→ ASSIGNED TASK: Keep only the lines of the data below that contain "Chart", and copy them.

(PROVIDED MATERIAL)

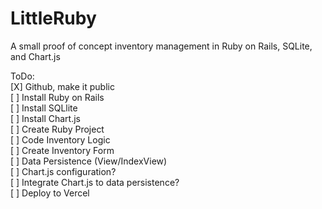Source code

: # LittleRuby
A small proof of concept inventory management in Ruby on Rails, SQLite, and Chart.js

ToDo:  </br>
[X] Github, make it public </br>
[ ] Install Ruby on Rails  </br>
[ ] Install SQLlite  </br>
[ ] Install Chart.js  </br>
[ ] Create Ruby Project  </br>
[ ] Code Inventory Logic  </br>
[ ] Create Inventory Form  </br>
[ ] Data Persistence (View/IndexView)  </br>
[ ] Chart.js configuration?  </br>
[ ] Integrate Chart.js to data persistence?  </br>
[ ] Deploy to Vercel  </br>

(End PROVIDED MATERIAL)

→ WRITTEN SOLUTION:
A small proof of concept inventory management in Ruby on Rails, SQLite, and Chart.js
[ ] Install Chart.js  </br>
[ ] Chart.js configuration?  </br>
[ ] Integrate Chart.js to data persistence?  </br>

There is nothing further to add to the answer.